Input material:
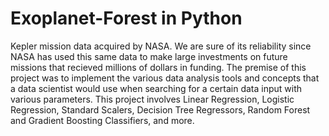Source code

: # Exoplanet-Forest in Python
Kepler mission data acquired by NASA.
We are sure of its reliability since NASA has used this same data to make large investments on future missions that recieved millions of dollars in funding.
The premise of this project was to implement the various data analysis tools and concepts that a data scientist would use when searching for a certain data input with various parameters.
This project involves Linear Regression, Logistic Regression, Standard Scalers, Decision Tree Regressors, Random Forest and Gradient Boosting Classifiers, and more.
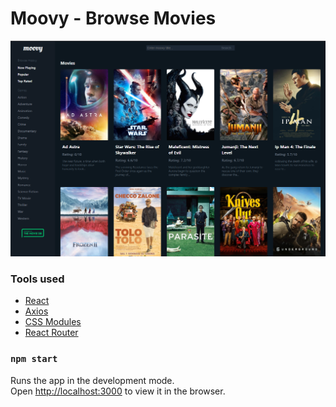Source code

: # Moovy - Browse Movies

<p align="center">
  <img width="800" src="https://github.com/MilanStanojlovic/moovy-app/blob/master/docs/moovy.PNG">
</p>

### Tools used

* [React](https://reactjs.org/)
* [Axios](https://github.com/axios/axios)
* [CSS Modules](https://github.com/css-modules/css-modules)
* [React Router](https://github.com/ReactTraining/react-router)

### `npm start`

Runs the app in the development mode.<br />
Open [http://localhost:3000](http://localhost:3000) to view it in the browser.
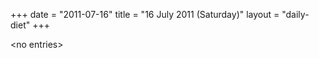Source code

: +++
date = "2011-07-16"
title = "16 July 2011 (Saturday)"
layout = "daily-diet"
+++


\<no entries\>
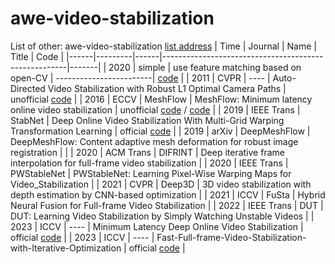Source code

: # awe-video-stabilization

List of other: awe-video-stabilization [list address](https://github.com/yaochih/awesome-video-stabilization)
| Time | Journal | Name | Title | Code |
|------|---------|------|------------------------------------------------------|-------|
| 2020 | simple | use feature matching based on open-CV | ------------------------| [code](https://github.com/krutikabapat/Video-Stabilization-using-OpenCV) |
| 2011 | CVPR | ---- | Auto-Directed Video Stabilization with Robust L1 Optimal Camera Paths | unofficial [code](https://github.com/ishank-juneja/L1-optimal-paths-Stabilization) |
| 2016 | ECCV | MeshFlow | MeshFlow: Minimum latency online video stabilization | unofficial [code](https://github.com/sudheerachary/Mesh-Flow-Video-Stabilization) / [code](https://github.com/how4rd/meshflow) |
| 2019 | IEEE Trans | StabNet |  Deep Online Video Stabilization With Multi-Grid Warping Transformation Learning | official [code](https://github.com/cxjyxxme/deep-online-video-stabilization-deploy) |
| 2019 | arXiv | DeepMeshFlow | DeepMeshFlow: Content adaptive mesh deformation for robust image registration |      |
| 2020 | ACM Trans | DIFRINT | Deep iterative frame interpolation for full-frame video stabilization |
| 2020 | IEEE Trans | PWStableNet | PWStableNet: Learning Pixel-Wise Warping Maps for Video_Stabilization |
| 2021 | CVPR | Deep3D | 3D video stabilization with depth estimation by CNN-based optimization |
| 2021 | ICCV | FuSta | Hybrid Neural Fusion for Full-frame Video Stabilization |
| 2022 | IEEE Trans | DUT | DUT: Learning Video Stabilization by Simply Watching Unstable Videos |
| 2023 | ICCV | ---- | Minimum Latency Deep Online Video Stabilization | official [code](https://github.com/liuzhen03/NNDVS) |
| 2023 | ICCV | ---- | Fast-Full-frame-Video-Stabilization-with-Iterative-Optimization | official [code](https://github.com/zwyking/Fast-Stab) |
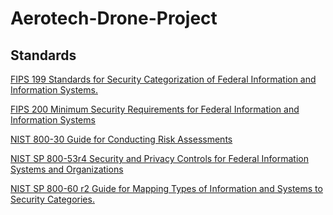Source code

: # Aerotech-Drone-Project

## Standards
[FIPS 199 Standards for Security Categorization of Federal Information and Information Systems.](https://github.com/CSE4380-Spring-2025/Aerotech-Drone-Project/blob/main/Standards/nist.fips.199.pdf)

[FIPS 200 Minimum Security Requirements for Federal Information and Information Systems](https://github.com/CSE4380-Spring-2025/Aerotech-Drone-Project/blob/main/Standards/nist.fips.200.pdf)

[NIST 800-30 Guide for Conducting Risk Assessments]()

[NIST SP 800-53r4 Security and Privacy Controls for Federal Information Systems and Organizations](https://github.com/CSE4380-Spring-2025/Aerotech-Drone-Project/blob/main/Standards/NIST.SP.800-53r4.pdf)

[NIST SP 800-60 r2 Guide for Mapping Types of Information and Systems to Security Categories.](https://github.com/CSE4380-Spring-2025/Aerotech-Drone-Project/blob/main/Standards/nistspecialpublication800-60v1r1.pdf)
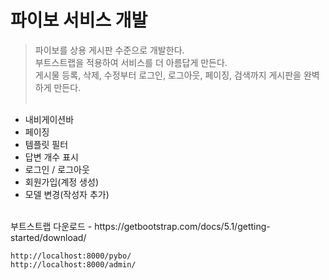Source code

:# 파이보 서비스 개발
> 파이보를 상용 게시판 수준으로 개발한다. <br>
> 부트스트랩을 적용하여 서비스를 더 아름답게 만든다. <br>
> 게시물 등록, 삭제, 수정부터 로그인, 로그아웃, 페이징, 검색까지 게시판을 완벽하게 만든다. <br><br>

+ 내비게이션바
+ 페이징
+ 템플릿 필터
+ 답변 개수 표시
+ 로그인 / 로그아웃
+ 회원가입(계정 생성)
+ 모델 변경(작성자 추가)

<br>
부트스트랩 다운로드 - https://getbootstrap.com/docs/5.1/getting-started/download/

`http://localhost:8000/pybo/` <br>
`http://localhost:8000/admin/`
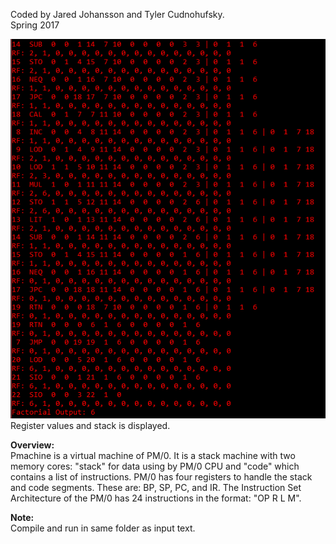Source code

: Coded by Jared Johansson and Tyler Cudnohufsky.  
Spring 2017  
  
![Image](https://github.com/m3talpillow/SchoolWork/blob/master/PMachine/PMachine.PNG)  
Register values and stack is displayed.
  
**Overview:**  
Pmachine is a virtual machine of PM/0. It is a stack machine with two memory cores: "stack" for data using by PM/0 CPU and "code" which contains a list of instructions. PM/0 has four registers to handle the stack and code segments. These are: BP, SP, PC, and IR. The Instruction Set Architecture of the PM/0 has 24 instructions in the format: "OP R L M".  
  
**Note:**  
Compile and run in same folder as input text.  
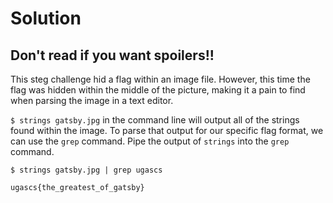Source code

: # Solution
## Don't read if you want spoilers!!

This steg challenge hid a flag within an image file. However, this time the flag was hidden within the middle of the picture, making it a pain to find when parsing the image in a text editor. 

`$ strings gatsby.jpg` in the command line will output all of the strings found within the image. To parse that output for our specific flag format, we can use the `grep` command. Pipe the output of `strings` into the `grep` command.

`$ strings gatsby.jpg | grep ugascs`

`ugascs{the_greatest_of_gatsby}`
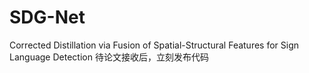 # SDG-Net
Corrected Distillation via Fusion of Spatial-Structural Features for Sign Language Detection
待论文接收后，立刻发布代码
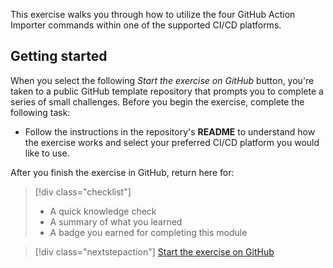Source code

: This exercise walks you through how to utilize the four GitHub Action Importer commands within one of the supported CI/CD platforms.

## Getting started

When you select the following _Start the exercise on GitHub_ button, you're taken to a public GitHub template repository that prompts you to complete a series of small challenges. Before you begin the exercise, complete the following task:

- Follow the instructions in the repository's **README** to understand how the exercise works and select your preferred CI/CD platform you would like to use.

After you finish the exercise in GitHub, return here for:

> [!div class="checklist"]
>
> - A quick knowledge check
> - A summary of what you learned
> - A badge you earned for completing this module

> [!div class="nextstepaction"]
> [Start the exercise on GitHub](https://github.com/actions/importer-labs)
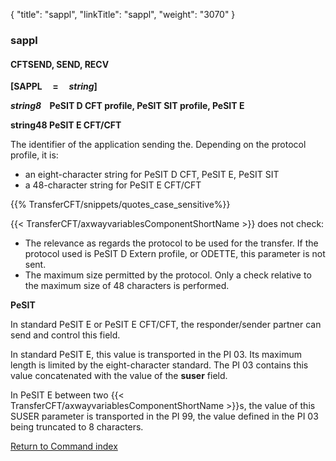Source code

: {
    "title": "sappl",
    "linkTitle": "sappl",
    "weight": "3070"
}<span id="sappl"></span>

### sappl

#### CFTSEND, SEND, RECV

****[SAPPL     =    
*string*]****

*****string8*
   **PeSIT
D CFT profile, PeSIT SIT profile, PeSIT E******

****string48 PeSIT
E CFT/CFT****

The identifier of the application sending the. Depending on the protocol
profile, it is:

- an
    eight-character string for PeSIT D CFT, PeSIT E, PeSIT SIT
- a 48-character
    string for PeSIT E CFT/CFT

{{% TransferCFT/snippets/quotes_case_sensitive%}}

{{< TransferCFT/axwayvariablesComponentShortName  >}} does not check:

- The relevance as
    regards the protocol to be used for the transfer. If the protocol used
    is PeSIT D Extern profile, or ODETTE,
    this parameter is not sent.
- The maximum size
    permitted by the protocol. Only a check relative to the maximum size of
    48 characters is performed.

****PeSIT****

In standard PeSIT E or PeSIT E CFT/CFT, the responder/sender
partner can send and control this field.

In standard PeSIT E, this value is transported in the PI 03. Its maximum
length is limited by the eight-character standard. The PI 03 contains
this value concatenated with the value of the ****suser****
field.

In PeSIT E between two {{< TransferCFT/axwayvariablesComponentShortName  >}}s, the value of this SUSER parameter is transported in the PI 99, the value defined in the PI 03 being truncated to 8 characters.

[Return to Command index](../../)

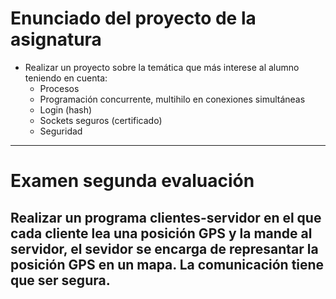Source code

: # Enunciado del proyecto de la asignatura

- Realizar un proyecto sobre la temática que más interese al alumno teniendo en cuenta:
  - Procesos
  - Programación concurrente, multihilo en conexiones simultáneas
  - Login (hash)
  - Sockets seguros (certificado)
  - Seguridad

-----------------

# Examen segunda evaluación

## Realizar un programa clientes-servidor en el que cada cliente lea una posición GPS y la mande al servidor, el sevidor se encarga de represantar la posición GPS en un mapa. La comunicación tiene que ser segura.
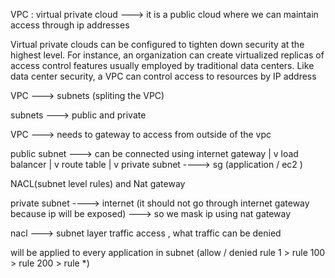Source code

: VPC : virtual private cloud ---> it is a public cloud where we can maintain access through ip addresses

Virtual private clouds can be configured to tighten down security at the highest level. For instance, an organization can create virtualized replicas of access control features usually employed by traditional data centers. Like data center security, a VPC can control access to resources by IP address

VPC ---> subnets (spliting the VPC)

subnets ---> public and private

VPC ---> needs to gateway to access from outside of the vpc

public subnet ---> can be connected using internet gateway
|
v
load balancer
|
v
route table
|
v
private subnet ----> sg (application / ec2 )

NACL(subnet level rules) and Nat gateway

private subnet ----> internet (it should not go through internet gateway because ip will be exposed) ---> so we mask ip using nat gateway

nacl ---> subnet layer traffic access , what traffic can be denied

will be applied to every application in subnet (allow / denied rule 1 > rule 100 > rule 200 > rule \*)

What is needed:
Show each line from the listing above that includes the word "master".

Task solution:
  <img width="800" src="https://github.com/MilanStanojlovic/moovy-app/blob/master/docs/moovy.PNG">
![Image](https://github.com/m3talpillow/SchoolWork/blob/master/PMachine/PMachine.PNG)  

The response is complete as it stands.